*Records from a dataset:*
####################

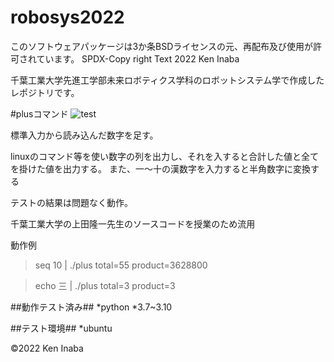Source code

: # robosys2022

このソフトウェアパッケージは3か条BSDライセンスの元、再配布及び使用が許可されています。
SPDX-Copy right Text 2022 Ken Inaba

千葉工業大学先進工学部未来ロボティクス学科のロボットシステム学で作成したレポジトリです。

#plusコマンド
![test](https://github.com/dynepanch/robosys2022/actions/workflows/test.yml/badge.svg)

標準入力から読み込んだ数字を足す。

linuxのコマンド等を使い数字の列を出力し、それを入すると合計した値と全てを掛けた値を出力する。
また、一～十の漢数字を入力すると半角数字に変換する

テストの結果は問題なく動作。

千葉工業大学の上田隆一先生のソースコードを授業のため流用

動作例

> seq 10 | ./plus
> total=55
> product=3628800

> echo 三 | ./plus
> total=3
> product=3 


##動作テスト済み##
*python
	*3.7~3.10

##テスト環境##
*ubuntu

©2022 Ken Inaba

####################

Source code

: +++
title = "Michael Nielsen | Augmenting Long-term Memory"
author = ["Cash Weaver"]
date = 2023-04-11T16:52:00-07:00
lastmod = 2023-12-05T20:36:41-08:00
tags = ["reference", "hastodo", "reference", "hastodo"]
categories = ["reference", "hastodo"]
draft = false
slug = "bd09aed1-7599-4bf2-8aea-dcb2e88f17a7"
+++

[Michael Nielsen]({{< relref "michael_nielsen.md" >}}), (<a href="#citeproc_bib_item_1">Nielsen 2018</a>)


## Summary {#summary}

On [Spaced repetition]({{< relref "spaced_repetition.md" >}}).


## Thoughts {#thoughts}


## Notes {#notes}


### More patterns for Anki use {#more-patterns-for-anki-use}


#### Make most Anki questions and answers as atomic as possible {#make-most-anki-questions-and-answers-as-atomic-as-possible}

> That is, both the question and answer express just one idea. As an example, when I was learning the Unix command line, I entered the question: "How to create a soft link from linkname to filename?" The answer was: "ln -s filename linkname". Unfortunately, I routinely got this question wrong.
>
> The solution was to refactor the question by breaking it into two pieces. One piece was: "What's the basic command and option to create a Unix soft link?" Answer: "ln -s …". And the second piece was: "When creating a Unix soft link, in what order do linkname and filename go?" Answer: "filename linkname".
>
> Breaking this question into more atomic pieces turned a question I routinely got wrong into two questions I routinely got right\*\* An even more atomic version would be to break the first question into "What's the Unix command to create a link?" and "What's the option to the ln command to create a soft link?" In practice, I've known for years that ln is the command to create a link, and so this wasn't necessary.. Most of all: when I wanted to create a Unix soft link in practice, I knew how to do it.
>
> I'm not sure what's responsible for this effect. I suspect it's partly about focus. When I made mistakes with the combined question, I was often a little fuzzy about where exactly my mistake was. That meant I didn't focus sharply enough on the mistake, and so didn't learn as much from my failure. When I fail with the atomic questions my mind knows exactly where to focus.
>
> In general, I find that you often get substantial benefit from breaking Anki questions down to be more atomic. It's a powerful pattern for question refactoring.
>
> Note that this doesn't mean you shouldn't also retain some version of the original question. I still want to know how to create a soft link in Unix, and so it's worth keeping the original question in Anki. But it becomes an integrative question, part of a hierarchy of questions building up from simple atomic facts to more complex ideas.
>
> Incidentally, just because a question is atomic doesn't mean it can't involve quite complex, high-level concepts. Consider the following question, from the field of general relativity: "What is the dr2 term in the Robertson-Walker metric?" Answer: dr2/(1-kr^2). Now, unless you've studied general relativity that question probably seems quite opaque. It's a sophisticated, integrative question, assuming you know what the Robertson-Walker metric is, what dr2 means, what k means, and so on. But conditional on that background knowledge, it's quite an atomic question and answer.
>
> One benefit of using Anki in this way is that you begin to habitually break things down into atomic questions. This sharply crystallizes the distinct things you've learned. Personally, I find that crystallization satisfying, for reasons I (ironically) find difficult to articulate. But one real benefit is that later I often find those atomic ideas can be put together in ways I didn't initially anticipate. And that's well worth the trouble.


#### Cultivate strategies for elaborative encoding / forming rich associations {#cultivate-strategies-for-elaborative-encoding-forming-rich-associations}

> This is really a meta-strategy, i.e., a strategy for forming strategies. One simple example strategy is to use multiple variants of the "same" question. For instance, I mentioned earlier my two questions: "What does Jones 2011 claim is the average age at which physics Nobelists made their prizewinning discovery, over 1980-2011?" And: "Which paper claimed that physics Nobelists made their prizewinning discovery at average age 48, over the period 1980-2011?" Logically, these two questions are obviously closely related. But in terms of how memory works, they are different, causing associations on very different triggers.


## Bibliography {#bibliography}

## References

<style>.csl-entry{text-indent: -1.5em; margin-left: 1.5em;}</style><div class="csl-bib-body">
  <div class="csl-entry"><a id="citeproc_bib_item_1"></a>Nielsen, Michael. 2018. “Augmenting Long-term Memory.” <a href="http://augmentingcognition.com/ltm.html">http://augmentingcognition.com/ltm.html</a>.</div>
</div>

####################

*Problem to work on:* Scanning the data above, copy out every line where "benefit" is found.

*Exercise response:*
> In general, I find that you often get substantial benefit from breaking Anki questions down to be more atomic. It's a powerful pattern for question refactoring.
> One benefit of using Anki in this way is that you begin to habitually break things down into atomic questions. This sharply crystallizes the distinct things you've learned. Personally, I find that crystallization satisfying, for reasons I (ironically) find difficult to articulate. But one real benefit is that later I often find those atomic ideas can be put together in ways I didn't initially anticipate. And that's well worth the trouble.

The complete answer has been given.